All Skills Workshops held at Makers Academy.
Whole-cohort activities that take 1 - 1.5 hours. Each trains a specific skill, while addressing certain concepts along the way.
Instructions for running any Skills Workshop are available as INSTRUCTIONS.md
in each workshop directory. Skills Workshops are split into three parts: a Starter, Main, and Plenary.
In the Starter, the coach:
- Introduces the headline of the workshop, tying to previous workshops if possible
- Assesses how confident the cohort feels in each of the three upcoming Learning Objectives for the workshop
- Demonstrates whatever is required to get to the Main.
Starters generally last for 15 - 20 minutes.
- Facilitate where possible. That is; don't just talk, constantly ask questions of the cohort to help you demo code/processes.
- Feel free to make mistakes and ask students to prompt you to move forward.
- An easy way to check student confidence in a Learning Objective is to ask them to give you 'thumbs': 100% up means 'I can definitely do that', 100% down means 'no idea what that means', and somewhere in the middle is 'maybe'.
- Keep it really tight. Give students enough, but a Starter is not a lecture.
In the Main, students work on an extended activity. Instructions for students are found in the README.md
of each workshop.
In the Main, the coach:
- Sets a time limit for students to regather for the Plenary.
- Checks with students to motivate them to solve problems, but doesn't solve them.

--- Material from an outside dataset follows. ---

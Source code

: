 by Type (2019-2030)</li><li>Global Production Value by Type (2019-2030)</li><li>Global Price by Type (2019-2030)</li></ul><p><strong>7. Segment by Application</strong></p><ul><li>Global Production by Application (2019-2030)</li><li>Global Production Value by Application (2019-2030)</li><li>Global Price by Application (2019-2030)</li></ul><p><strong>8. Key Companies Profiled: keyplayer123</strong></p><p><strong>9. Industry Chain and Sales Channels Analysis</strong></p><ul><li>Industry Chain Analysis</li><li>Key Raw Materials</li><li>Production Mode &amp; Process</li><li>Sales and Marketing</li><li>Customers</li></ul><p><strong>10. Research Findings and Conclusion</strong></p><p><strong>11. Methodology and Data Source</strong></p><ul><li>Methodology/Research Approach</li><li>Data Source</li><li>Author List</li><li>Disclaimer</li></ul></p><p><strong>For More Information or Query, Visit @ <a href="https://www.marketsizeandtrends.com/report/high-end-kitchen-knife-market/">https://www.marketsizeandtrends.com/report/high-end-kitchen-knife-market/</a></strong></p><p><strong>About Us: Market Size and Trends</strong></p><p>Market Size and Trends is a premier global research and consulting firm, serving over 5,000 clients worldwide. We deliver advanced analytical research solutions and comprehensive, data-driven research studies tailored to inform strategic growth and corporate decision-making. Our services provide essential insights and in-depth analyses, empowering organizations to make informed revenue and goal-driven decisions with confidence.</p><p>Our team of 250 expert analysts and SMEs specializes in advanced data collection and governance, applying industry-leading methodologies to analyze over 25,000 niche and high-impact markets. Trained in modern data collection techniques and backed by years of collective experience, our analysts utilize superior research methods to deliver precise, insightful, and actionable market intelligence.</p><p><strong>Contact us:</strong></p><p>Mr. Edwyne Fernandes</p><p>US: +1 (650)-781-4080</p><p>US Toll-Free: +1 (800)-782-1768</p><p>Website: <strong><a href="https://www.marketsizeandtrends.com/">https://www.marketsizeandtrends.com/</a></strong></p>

- Ensures effective pairing is happening.
Mains generally last for 30 - 45 minutes.
- Students forget when they started a task. So it's better to say 'regather at 11' than to say 'you have half an hour'
- If students are regularly running over time, set a big, noticeable timer on-screen. Google has one.
- Few students complete the Main activity. This is intended and good: students should always feel under 'time pressure' during a Main.
In the Plenary, students demonstrate their solutions to the Main activity. The coach:
- Facilitates discussion and points out key areas for improvement. Ideally, these key areas are linked to the week's outcomes.
- Returns to the Learning Objectives and re-assesses cohort confidence.
- OPTIONAL Gathers feedback on the workshop.
Plenaries generally last for 15 - 25 minutes.
- Reiterate things. It's generally better to pick out one key problem three times than three problems once.
- Use a randomiser to randomly choose who demos their code: otherwise, only the most confident people in the cohort will volunteer. Using a randomiser ensures the heat is off you as a coach.
- Point out to students that their confidence in these topics has risen, and that this is the key point of the workshop.
- One effective way to encourage learner reflection is to give students post-it notes on the way out of the workshop, and to write 1 - 3 things they picked up from this workshop on it. They can stick it on the door on the way out and you can get a sense of how the workshop went.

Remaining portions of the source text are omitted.